The Gray Man smiled agreeably. “Is he the prince? Do you stab him or do you turn into foam at the end?”

“Foam, of course,” said Blue, enormously gratified.

“I always thought she should have stabbed him,” he mused. “I’m looking for Maura.”

“Ah.” Now it all made sense. This was Mr. Gray. She’d heard his name whispered between Maura, Calla, and Persephone over the past few days. Especially between Calla and Persephone. “You’re the hit man.”

Mr. Gray had the good grace to look efficiently startled. “Oh. And you’re the daughter. Blue.”

“The one and only.” Blue fixed a penetrating gaze on him. “So, do you have a favorite weapon?”

Without missing a beat, he replied, “Opportunity.”

Now she raised an eyebrow. “Okay. Come on. Noah, I’ll be back out in a sec.”

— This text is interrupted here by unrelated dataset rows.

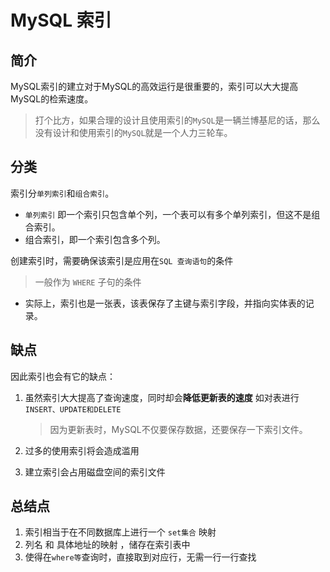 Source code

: # MySQL 索引

## 简介

MySQL索引的建立对于MySQL的高效运行是很重要的，索引可以大大提高MySQL的检索速度。

> 打个比方，如果合理的设计且使用索引的`MySQL`是一辆兰博基尼的话，那么没有设计和使用索引的`MySQL`就是一个人力三轮车。

## 分类

索引分`单列索引`和`组合索引`。

+ `单列索引`
    即一个索引只包含单个列，一个表可以有多个单列索引，但这不是组合索引。
+ 组合索引，即一个索引包含多个列。

创建索引时，需要确保该索引是应用在`SQL 查询语句`的条件
> 一般作为 `WHERE` 子句的条件

+ 实际上，索引也是一张表，该表保存了主键与索引字段，并指向实体表的记录。

## 缺点

因此索引也会有它的缺点：

1. 虽然索引大大提高了查询速度，同时却会**降低更新表的速度**
    如对表进行`INSERT、UPDATE和DELETE`
    > 因为更新表时，MySQL不仅要保存数据，还要保存一下索引文件。

2. 过多的使用索引将会造成滥用

3. 建立索引会占用磁盘空间的索引文件

## 总结点

1. 索引相当于在不同数据库上进行一个 `set集合` 映射
2. 列名 和 具体地址的映射 ，储存在索引表中
3. 使得在`where等`查询时，直接取到对应行，无需一行一行查找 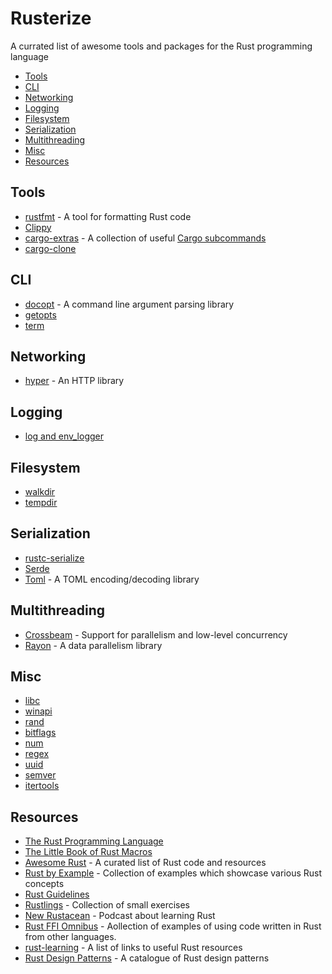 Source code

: # Rusterize
A currated list of awesome tools and packages for the Rust programming language

  - [Tools](#tools)
  - [CLI](#cli)
  - [Networking](#networking)
  - [Logging](#logging)
  - [Filesystem](#filesystem)
  - [Serialization](#serialization)
  - [Multithreading](#multithreading)
  - [Misc](#misc)
  - [Resources](#resources)

## Tools
  - [rustfmt](https://github.com/rust-lang-nursery/rustfmt) - A tool for formatting Rust code
  - [Clippy](https://github.com/Manishearth/rust-clippy)
  - [cargo-extras](https://github.com/kbknapp/cargo-extras) - A collection of useful [Cargo subcommands](https://github.com/rust-lang/cargo/wiki/Third-party-cargo-subcommands)
  - [cargo-clone](https://github.com/JanLikar/cargo-clone)

## CLI
  - [docopt](https://github.com/docopt/docopt.rs) - A command line argument parsing library
  - [getopts](https://github.com/rust-lang-nursery/getopts)
  - [term](https://github.com/Stebalien/term)

## Networking
  - [hyper](https://github.com/hyperium/hyper) - An HTTP library

## Logging
  - [log and env_logger](https://github.com/rust-lang-nursery/log)

## Filesystem
  - [walkdir](https://github.com/BurntSushi/walkdir)
  - [tempdir](https://github.com/rust-lang-nursery/tempdir)

## Serialization
  - [rustc-serialize](https://github.com/rust-lang-nursery/rustc-serialize)
  - [Serde](https://github.com/serde-rs/serde)
  - [Toml](https://github.com/alexcrichton/toml-rs) - A TOML encoding/decoding library

## Multithreading
  - [Crossbeam](https://github.com/aturon/crossbeam) - Support for parallelism and low-level concurrency
  - [Rayon](https://github.com/nikomatsakis/rayon) - A data parallelism library

## Misc
  - [libc](https://github.com/rust-lang-nursery/libc)
  - [winapi](https://github.com/retep998/winapi-rs)
  - [rand](https://github.com/rust-lang-nursery/rand)
  - [bitflags](https://github.com/rust-lang-nursery/bitflags)
  - [num](https://github.com/rust-num/num)
  - [regex](https://github.com/rust-lang-nursery/regex)
  - [uuid](https://github.com/rust-lang-nursery/uuid)
  - [semver](https://github.com/steveklabnik/semver)
  - [itertools](https://github.com/bluss/rust-itertools)

## Resources
  - [The Rust Programming Language](https://doc.rust-lang.org/book/)
  - [The Little Book of Rust Macros](http://danielkeep.github.io/tlborm/book/index.html)
  - [Awesome Rust](https://github.com/kud1ing/awesome-rust) - A curated list of Rust code and resources
  - [Rust by Example](http://rustbyexample.com/) - Collection of examples which showcase various Rust concepts
  - [Rust Guidelines](http://aturon.github.io/)
  - [Rustlings](https://github.com/carols10cents/rustlings) - Collection of small exercises
  - [New Rustacean](http://www.newrustacean.com/) - Podcast about learning Rust
  - [Rust FFI Omnibus](http://jakegoulding.com/rust-ffi-omnibus/) - Aollection of examples of using code written in Rust from other languages.
  - [rust-learning](https://github.com/ctjhoa/rust-learning) - A list of links to useful Rust resources
  - [Rust Design Patterns](https://github.com/nrc/patterns) - A catalogue of Rust design patterns

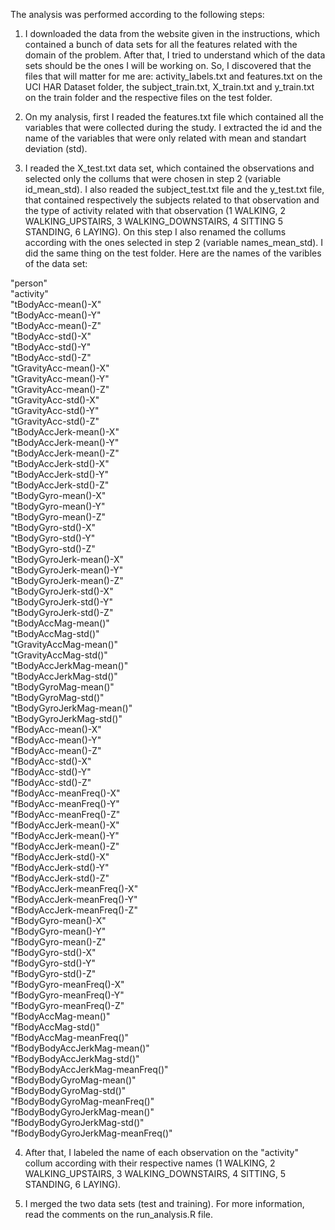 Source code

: The analysis was performed according to the following steps:

1) I downloaded the data from the website given in the instructions, which contained 
a bunch of data sets for all the features related with the domain of the problem. 
After that, I tried to understand which of the data sets should be the ones I will be 
working on. So, I discovered that the files that will matter for me are: activity_labels.txt
and features.txt on the UCI HAR Dataset folder, the subject_train.txt, X_train.txt and y_train.txt 
on the train folder and the respective files on the test folder.

2) On my analysis, first I readed the features.txt file which contained all the variables that were 
collected during the study. I extracted the id and the name of the variables that were only related 
with mean and standart deviation (std). 

3) I readed the X_test.txt data set, which contained the observations and selected only the collums
that were chosen in step 2 (variable id_mean_std). I also readed the subject_test.txt file and the 
y_test.txt file, that contained respectively the subjects related to that observation and the type of
activity related with that observation (1 WALKING, 2 WALKING_UPSTAIRS, 3 WALKING_DOWNSTAIRS, 4 SITTING
5 STANDING, 6 LAYING). On this step I also renamed the collums according with the ones selected in
step 2 (variable names_mean_std). I did the same thing on the test folder. Here are the names of the 
varibles of the data set:

"person"                       
"activity"                      
"tBodyAcc-mean()-X"               
"tBodyAcc-mean()-Y"              
"tBodyAcc-mean()-Z"               
"tBodyAcc-std()-X"                
"tBodyAcc-std()-Y"                
"tBodyAcc-std()-Z"               
"tGravityAcc-mean()-X"            
"tGravityAcc-mean()-Y"            
"tGravityAcc-mean()-Z"            
"tGravityAcc-std()-X"            
"tGravityAcc-std()-Y"             
"tGravityAcc-std()-Z"             
"tBodyAccJerk-mean()-X"           
"tBodyAccJerk-mean()-Y"          
"tBodyAccJerk-mean()-Z"           
"tBodyAccJerk-std()-X"            
"tBodyAccJerk-std()-Y"            
"tBodyAccJerk-std()-Z"           
"tBodyGyro-mean()-X"              
"tBodyGyro-mean()-Y"              
"tBodyGyro-mean()-Z"              
"tBodyGyro-std()-X"              
"tBodyGyro-std()-Y"               
"tBodyGyro-std()-Z"               
"tBodyGyroJerk-mean()-X"          
"tBodyGyroJerk-mean()-Y"         
"tBodyGyroJerk-mean()-Z"          
"tBodyGyroJerk-std()-X"           
"tBodyGyroJerk-std()-Y"           
"tBodyGyroJerk-std()-Z"          
"tBodyAccMag-mean()"              
"tBodyAccMag-std()"               
"tGravityAccMag-mean()"           
"tGravityAccMag-std()"           
"tBodyAccJerkMag-mean()"          
"tBodyAccJerkMag-std()"           
"tBodyGyroMag-mean()"             
"tBodyGyroMag-std()"             
"tBodyGyroJerkMag-mean()"         
"tBodyGyroJerkMag-std()"          
"fBodyAcc-mean()-X"               
"fBodyAcc-mean()-Y"              
"fBodyAcc-mean()-Z"               
"fBodyAcc-std()-X"                
"fBodyAcc-std()-Y"                
"fBodyAcc-std()-Z"               
"fBodyAcc-meanFreq()-X"           
"fBodyAcc-meanFreq()-Y"           
"fBodyAcc-meanFreq()-Z"           
"fBodyAccJerk-mean()-X"          
"fBodyAccJerk-mean()-Y"           
"fBodyAccJerk-mean()-Z"           
"fBodyAccJerk-std()-X"            
"fBodyAccJerk-std()-Y"           
"fBodyAccJerk-std()-Z"            
"fBodyAccJerk-meanFreq()-X"       
"fBodyAccJerk-meanFreq()-Y"       
"fBodyAccJerk-meanFreq()-Z"      
"fBodyGyro-mean()-X"              
"fBodyGyro-mean()-Y"              
"fBodyGyro-mean()-Z"              
"fBodyGyro-std()-X"              
"fBodyGyro-std()-Y"               
"fBodyGyro-std()-Z"               
"fBodyGyro-meanFreq()-X"          
"fBodyGyro-meanFreq()-Y"         
"fBodyGyro-meanFreq()-Z"          
"fBodyAccMag-mean()"              
"fBodyAccMag-std()"               
"fBodyAccMag-meanFreq()"         
"fBodyBodyAccJerkMag-mean()"      
"fBodyBodyAccJerkMag-std()"       
"fBodyBodyAccJerkMag-meanFreq()"  
"fBodyBodyGyroMag-mean()"        
"fBodyBodyGyroMag-std()"          
"fBodyBodyGyroMag-meanFreq()"     
"fBodyBodyGyroJerkMag-mean()"     
"fBodyBodyGyroJerkMag-std()"     
"fBodyBodyGyroJerkMag-meanFreq()"


4) After that, I labeled the name of each observation on the "activity" collum according with their
respective names (1 WALKING, 2 WALKING_UPSTAIRS, 3 WALKING_DOWNSTAIRS, 4 SITTING, 5 STANDING, 6 LAYING).

5) I merged the two data sets (test and training). For more information, read the comments on the 
run_analysis.R file.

She led the Gray Man inside. As always, new visitors made her over-aware of the house’s unorthodox appearance. It was two houses knitted together, and neither structure had been a palace to begin with. Narrow hallways leaned eagerly toward one another. A stray toilet gurgled constantly. The wood floors were as buckled as the sidewalk out front, as if roots threatened to come between the boards. Some of the walls were painted in vivid purples and blues, and some of them maintained wallpaper from decades before. Faded black-and-white photographs hung beside Klimt prints and old metal scissors. The entire decor was a victim of too much thrift-store shopping and too many strong personalities.

Oddly enough, the Gray Man — a serene spot of neutral color in the middle of the riot — didn’t look out of place. Blue watched him watching his surroundings as they made their way into the bowels of the house. He didn’t seem like the sort of person one could sneak up on.

Again, she thought, Don’t underestimate him.

“Oh!” croaked Jimi. She squeezed her ample mass past the Gray Man. “I’ll get Maura!”

As Blue maneuvered him toward the kitchen, she asked, “What, precisely, is your intention with my mother?”

“That seems very frank,” Mr. Gray said.

She stepped over two small girls (she wasn’t certain who they belonged to) playing with tanks in the middle of the hall and snuck past a sort of possible second cousin carrying two lit candles. The Gray Man lifted his arms above his head to avoid being ignited by the second cousin, who clucked at him.

“Life’s short.”

“And getting shorter every day.”

“So you see my point.”

“I never disputed it.”

Then they were in the kitchen, with all its mugs and half-packaged tea and boxes of essential oils waiting to be mailed and decapitated flowers waiting to be boiled.

Blue pointed to a chair beneath the fake Tiffany lamp. “Sit.”

“I’d rather stand.”

She made a neat rack of teeth at the Gray Man. “Sit.”

The Gray Man sat. He glanced over his shoulder, back down the hall, then back to her. He had those bright, active eyes that Dobermans and blue jays had.

“No one’s going to murder you here.” She handed him a glass of water. “That’s not poisoned.”

“Thanks.” He set it down but didn’t drink it. “My only intentions right now are to ask her to dinner.”

Leaning her butt on the counter, Blue crossed her arms and studied him. She was thinking about her biological father, Artemus. The truth was that Blue had never met him and in fact knew very little about him — little more than his name, Artemus. She felt strangely protective of him, though. She didn’t like to think of him reappearing and finding a usurper in his place. But then again, it had been sixteen years. The likelihood of him coming back was a very narrow one.